# When do you consider yourself a student...



## Master K (Dec 5, 2007)

Another thread got me thinking about this topic.  What does it take to be a student of a particular instructor?

For instance, would you consider yourself a student of a particular instructor if you took a seminar with them?  Would you consider yourself a student of a person if you trained with them for six months?  Basically, when do you consider yourself a student of a particular instructor?

I am curious to hear other people's definitions.

Thanks!


----------



## setboy (Dec 5, 2007)

I would say it take much more than a seminar. I would not even say I "worked out" with someone giving a seminar.

I would say some one becomes a student somewhere around one month, IF he/she is planning to keep training with you.


Raphael


----------



## Omar B (Dec 5, 2007)

I dont consider myself somoene's student till he's my main trainer.  I had a head instructor and an assistant instructor and since most of my training was handled by the assistant I considered him my teacher.


----------



## MarkBarlow (Dec 5, 2007)

When it comes to basics, I would think that a long-term personal relationship would be required before I'd acknowledge the student/teacher roles.  However, with a few years of experience under my belt and the ability to digest material quicker, I have one or two teachers I only see for a weekend or two every year and I still consider them my instructors.  Of course, I also email and phone them for advice and input.


----------



## Chizikunbo (Dec 5, 2007)

Master K said:


> Another thread got me thinking about this topic.  What does it take to be a student of a particular instructor?
> 
> For instance, would you consider yourself a student of a particular instructor if you took a seminar with them?  Would you consider yourself a student of a person if you trained with them for six months?  Basically, when do you consider yourself a student of a particular instructor?
> 
> ...


When you are formally accepted as a student, I.E. regularly studying with that person...not just once or twice and claiming to be a student.

fwiw,
--josh


----------



## tshadowchaser (Dec 5, 2007)

When I first started studying I thought of myself as a student the first day. As time went on and I learned more I thought of myself as a student after reaching my first Black Belt rank. As more time went on I felt I was a student of the art more than the instructor as I learned from instructors in different areas of the country as I traveled. 
Yes I was a student of all those instructors but then I became a student of the art.
As for attending a seminar NO I never considered myself a student of the person giving the instruction just a recipient of knowledge from them


----------



## mystic warrior (Dec 5, 2007)

MarkBarlow said:


> When it comes to basics, I would think that a long-term personal relationship would be required before I'd acknowledge the student/teacher roles. However, with a few years of experience under my belt and the ability to digest material quicker, I have one or two teachers I only see for a weekend or two every year and I still consider them my instructors. Of course, I also email and phone them for advice and input.


I am with ya on this one


----------



## karate-dragon (Dec 5, 2007)

I agree that you must be accepted as a student and then train with that oerson as your one main instructor, even though you may attend other seminars are on occassion train with other people. It also has to do with who really helped me and who in the end I really respect. I received my first black belt in a kempo style after 8 years. Now have two other black belts in other styles. But it is my current teacher only that I call are consider myself to be a student of. I'm afraid I lost the respect for the other instrctors along the way. I acknowledge the accomplishments, but not really the other instructors.


----------



## jks9199 (Dec 5, 2007)

I think that the line I draw is when a particular instructor's teaching significantly and directly shapes my own training.  I've learned from many people, of many different ranks.  But I always shape what I learn from others to what I'm taught by my primary instructor.  It's his guidance I seek on whether to test for promotion, who else I should visit and train with, what I should work on...  He's shaped my training.  He's also the standard and model for how I teach.

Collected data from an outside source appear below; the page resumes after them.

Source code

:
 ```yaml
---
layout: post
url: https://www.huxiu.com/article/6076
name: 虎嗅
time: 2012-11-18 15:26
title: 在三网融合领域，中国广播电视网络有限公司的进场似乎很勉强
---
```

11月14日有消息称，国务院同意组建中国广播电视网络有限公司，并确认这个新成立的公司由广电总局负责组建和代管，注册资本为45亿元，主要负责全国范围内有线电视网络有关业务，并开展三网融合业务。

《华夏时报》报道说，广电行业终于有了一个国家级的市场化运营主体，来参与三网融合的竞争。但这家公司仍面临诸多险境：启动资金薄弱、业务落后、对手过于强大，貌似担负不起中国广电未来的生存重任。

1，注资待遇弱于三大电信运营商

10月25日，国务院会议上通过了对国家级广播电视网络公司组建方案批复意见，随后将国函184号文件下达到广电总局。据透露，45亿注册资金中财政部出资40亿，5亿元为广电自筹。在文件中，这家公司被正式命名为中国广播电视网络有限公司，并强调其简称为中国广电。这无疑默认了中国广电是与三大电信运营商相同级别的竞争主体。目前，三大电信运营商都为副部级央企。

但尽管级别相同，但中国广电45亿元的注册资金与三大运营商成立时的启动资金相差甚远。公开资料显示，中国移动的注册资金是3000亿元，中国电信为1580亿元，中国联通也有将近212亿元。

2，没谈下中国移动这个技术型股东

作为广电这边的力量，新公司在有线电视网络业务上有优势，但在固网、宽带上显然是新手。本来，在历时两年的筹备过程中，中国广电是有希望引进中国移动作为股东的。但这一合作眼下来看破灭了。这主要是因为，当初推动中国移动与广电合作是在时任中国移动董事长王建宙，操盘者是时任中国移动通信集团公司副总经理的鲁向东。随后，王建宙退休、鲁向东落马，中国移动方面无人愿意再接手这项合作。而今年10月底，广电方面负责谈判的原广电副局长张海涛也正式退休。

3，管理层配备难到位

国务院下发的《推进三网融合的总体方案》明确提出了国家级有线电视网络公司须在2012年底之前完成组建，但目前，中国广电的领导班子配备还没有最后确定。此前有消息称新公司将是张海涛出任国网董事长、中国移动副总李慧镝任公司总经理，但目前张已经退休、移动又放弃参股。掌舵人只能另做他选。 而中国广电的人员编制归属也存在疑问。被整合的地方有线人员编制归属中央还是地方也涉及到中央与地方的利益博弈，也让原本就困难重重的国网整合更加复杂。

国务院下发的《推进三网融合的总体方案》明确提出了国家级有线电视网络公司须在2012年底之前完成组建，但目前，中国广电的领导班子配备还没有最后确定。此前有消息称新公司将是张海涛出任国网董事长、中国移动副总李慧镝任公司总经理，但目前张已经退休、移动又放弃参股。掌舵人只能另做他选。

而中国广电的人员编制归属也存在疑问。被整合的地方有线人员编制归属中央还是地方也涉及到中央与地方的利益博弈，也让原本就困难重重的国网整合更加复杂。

But, like I said, there are plenty of folks I've learned from.  I've got Brian's IRT Cornerstone Lunging book, for example, a few feet away, and I've worked with the drills.  In other words, I've learned from Brian (even indirectly), but that doesn't make him my _teacher_.  I learned one of our animal forms from another person; he taught me that form, and a portion of the underlying system -- but he's not my teacher.  I've learned lots from our grandmaster, and he was my teacher's teacher... but I wouldn't count myself as one of his direct students.


----------



## Master K (Dec 6, 2007)

Mark Barlow brought up an excellent point.  What about people that only train once a year or so?  

What about people that maintain a personal relationship but don't train under their "instructor", yet claim to be a student of their instructor for thirty or forty years?  For instance, let' say that I claim to have been training under my instructor for forty years.  Yet the reality is that I haven't worn a uniform and been in a class of theirs since 1970.  That would mean that I trained under my instructor for three years, yet I may have maintained a personal relationship for the remaining thirty-seven years.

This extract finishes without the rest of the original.